EXERCISE GOAL: Keep every line of the data below that has the string "format" and present those lines.

Entries taken from a collection:

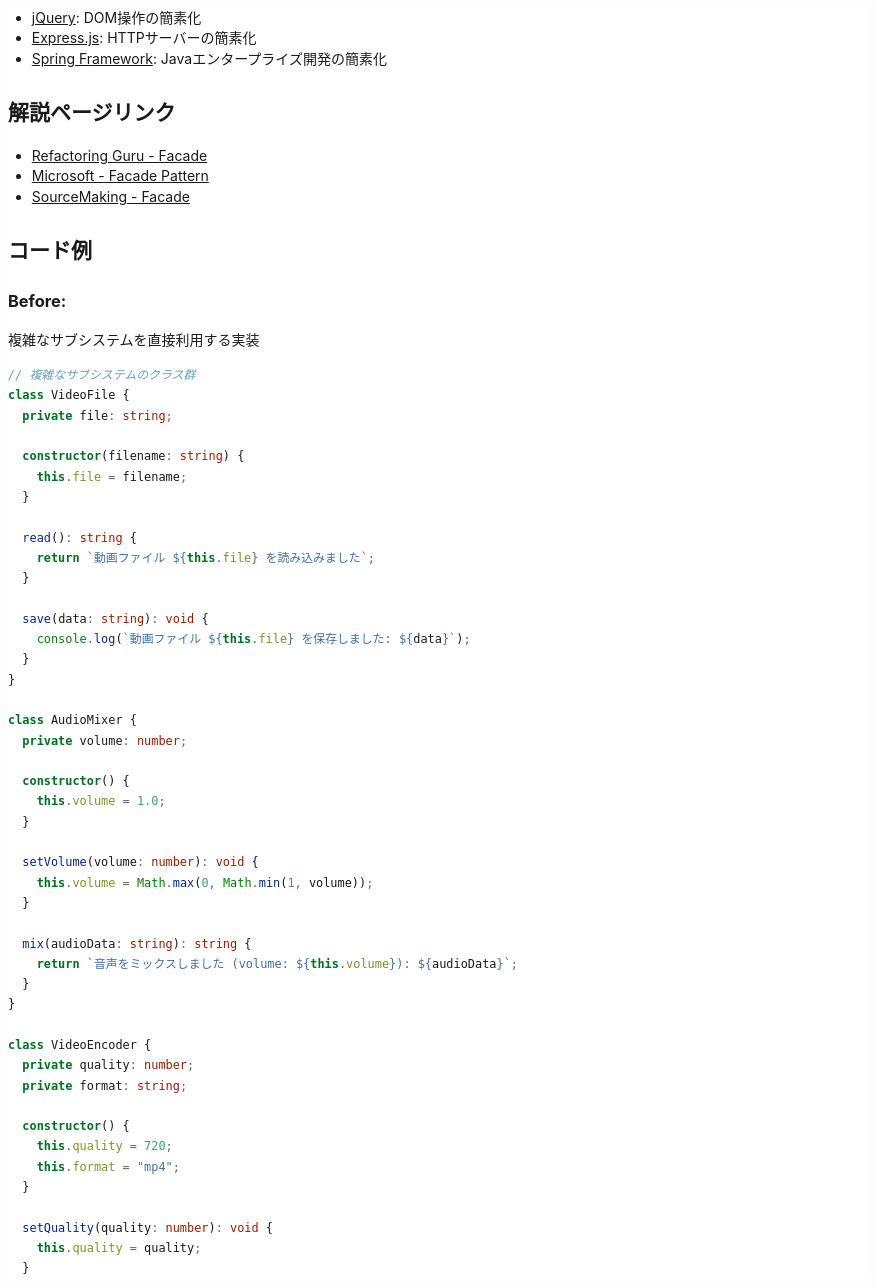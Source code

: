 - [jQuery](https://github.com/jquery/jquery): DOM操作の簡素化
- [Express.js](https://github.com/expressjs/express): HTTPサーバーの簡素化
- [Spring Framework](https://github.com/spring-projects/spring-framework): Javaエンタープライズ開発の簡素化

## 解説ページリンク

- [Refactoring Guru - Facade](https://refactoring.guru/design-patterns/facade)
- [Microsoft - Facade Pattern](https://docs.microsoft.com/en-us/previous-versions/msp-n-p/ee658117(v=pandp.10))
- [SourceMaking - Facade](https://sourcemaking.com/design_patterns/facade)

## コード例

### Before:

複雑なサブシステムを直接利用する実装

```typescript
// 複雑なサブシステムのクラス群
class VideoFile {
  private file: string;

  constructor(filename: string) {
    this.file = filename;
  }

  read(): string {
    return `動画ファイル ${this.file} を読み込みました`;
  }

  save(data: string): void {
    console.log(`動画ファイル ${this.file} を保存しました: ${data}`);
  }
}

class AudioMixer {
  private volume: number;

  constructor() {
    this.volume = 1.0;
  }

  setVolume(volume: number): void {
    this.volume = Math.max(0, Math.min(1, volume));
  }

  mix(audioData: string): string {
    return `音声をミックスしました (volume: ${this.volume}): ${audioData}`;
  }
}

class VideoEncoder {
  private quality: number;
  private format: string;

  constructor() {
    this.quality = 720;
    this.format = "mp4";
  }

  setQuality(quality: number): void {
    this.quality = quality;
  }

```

THE COMPLETED TASK:
  private format: string;
    this.format = "mp4";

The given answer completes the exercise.